* TASK DIRECTIONS
The answer must consist of each line of the records below that contains the string "Required".

── LISTED RECORDS ──

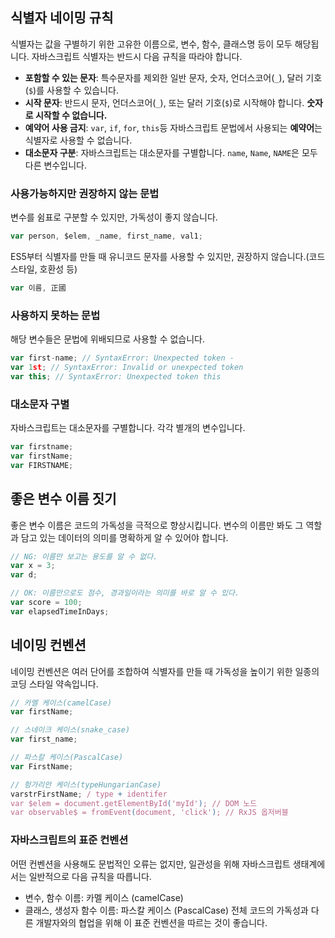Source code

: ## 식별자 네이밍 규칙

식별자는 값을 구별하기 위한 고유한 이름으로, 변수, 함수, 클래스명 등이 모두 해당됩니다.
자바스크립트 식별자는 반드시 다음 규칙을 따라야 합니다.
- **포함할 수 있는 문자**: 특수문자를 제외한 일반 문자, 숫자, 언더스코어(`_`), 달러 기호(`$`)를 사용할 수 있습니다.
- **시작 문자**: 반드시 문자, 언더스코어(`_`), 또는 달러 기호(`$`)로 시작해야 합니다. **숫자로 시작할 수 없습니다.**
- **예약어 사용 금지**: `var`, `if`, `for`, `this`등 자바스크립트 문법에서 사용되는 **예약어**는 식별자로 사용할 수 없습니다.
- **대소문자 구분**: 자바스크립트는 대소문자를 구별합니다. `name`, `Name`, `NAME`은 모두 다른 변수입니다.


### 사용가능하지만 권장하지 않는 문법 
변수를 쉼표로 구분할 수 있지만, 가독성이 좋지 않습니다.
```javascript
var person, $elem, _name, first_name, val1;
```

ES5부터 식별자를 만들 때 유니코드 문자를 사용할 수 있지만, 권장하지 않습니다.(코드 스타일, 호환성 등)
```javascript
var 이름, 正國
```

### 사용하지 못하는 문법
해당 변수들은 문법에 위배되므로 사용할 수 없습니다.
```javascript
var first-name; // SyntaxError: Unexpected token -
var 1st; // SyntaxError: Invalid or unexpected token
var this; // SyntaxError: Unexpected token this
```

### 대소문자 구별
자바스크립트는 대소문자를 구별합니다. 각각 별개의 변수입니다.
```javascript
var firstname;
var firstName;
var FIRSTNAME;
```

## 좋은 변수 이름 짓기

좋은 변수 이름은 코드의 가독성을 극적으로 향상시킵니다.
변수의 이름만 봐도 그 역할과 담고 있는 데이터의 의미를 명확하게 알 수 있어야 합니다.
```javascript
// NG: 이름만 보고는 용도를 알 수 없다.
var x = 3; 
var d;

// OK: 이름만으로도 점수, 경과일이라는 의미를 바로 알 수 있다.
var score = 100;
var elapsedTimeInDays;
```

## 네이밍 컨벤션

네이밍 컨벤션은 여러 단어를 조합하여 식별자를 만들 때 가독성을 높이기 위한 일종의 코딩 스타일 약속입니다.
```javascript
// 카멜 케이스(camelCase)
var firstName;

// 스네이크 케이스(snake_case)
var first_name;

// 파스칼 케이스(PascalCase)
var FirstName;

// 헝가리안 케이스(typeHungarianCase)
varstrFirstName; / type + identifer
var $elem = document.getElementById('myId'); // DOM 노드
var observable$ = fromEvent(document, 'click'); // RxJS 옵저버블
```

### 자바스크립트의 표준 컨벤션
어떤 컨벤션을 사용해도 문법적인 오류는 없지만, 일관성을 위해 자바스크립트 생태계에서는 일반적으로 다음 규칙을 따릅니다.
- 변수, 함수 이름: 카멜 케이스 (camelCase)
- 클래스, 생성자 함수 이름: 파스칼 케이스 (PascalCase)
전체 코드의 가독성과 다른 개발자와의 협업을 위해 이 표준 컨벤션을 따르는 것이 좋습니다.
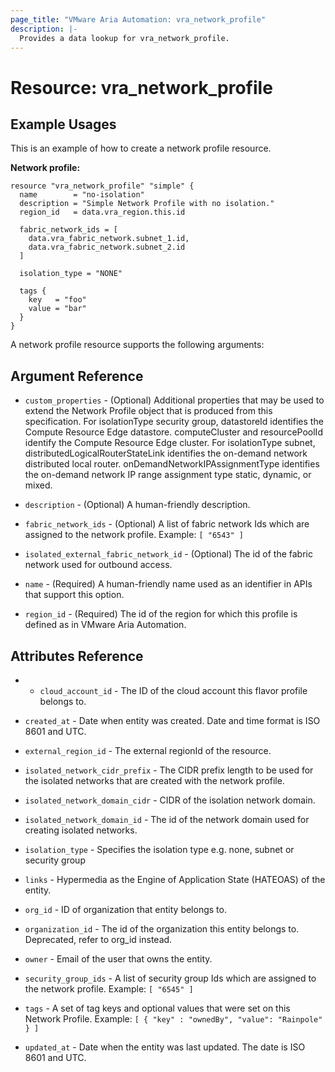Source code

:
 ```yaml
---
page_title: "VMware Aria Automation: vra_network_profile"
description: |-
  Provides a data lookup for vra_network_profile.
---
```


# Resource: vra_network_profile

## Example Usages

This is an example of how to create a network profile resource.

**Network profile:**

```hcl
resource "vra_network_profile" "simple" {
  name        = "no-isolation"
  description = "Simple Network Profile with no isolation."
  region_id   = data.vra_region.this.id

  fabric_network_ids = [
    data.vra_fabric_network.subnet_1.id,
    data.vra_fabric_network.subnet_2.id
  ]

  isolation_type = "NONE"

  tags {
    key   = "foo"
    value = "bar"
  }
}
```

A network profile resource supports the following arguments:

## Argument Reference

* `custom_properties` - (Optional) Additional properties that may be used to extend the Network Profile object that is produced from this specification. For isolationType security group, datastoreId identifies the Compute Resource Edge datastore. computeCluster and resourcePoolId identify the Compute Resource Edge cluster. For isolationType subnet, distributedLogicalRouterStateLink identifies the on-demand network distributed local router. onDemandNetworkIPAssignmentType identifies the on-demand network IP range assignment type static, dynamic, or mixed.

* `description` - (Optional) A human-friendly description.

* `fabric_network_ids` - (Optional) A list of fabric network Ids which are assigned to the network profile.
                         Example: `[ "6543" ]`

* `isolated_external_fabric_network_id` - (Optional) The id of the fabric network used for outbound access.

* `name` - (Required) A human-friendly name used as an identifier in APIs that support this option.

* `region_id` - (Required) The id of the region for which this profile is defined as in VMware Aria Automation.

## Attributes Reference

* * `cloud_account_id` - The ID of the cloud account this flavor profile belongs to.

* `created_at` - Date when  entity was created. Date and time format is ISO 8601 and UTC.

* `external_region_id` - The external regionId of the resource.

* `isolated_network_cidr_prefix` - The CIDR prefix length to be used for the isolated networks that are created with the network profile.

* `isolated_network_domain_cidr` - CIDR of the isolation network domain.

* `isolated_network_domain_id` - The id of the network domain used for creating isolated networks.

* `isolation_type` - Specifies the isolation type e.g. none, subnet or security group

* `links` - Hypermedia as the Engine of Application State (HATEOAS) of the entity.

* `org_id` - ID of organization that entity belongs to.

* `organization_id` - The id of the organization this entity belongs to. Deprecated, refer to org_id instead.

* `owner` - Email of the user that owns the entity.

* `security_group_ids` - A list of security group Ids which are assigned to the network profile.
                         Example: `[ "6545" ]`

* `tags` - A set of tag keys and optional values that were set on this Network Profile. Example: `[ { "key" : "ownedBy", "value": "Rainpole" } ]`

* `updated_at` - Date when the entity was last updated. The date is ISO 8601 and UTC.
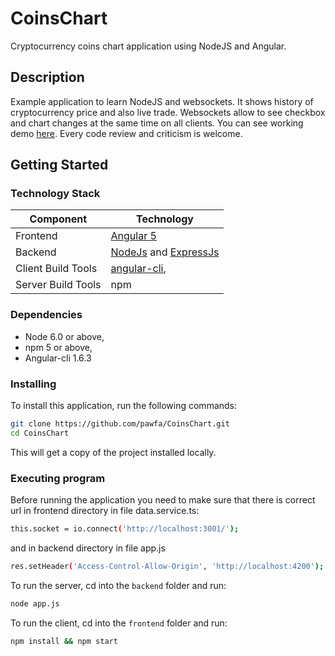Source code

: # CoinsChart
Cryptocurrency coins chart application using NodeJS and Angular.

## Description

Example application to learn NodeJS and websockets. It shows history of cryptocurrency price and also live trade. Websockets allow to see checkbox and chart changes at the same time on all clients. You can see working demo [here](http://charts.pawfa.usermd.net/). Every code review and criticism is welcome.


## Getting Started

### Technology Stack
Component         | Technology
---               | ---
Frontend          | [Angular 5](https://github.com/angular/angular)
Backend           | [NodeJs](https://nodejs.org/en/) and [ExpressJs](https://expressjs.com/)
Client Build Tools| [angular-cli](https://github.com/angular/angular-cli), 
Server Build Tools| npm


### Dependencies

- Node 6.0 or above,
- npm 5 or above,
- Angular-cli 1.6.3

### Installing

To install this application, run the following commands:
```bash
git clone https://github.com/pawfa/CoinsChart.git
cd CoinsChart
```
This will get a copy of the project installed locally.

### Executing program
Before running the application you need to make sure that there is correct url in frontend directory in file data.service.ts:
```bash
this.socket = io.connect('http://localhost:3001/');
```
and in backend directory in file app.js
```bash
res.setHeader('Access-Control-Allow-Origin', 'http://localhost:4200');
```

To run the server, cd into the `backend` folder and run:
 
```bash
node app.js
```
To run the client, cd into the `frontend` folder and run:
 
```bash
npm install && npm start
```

───
── LISTED RECORDS ──

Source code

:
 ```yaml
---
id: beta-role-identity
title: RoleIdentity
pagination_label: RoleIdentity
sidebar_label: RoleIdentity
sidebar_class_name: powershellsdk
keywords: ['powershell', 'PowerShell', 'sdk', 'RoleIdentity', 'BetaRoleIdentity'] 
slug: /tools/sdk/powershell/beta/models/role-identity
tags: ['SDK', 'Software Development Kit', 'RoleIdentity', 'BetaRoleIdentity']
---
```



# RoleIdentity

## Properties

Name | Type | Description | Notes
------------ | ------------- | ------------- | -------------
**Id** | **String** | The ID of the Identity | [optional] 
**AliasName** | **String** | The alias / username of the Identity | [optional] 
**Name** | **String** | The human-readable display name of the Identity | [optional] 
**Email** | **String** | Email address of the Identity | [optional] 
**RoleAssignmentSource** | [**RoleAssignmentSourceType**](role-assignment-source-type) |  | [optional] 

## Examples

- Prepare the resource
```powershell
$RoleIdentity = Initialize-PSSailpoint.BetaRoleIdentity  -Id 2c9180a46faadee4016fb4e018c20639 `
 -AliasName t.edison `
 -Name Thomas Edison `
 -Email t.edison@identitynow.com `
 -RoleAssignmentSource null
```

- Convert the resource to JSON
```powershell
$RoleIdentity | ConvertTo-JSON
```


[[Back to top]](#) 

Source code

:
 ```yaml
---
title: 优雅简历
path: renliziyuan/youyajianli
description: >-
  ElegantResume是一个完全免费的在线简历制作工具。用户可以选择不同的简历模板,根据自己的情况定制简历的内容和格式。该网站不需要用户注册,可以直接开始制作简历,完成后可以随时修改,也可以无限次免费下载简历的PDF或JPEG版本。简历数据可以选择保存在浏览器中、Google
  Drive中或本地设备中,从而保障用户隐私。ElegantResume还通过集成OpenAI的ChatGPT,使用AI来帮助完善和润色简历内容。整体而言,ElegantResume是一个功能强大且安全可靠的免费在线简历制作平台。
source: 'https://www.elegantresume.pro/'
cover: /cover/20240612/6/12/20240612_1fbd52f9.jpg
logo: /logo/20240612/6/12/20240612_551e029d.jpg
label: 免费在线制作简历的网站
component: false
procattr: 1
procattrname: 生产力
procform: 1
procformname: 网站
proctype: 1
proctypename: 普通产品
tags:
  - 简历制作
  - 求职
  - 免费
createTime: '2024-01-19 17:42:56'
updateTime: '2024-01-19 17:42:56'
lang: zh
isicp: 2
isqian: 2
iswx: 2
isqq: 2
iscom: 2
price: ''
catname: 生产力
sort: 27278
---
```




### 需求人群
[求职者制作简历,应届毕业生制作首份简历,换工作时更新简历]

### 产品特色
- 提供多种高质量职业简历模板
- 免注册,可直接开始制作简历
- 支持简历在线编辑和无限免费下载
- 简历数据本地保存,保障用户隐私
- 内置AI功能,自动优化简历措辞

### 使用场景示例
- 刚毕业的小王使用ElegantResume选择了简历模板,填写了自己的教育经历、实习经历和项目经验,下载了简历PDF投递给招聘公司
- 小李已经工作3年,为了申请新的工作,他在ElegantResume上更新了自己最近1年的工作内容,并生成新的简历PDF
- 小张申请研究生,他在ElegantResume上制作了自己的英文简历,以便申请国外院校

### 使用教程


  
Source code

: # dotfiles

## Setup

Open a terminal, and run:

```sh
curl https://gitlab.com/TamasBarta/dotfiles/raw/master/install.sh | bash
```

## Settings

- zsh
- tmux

───

* ANSWER BOX
* `name` - (Required) A human-friendly name used as an identifier in APIs that support this option.
* `region_id` - (Required) The id of the region for which this profile is defined as in VMware Aria Automation.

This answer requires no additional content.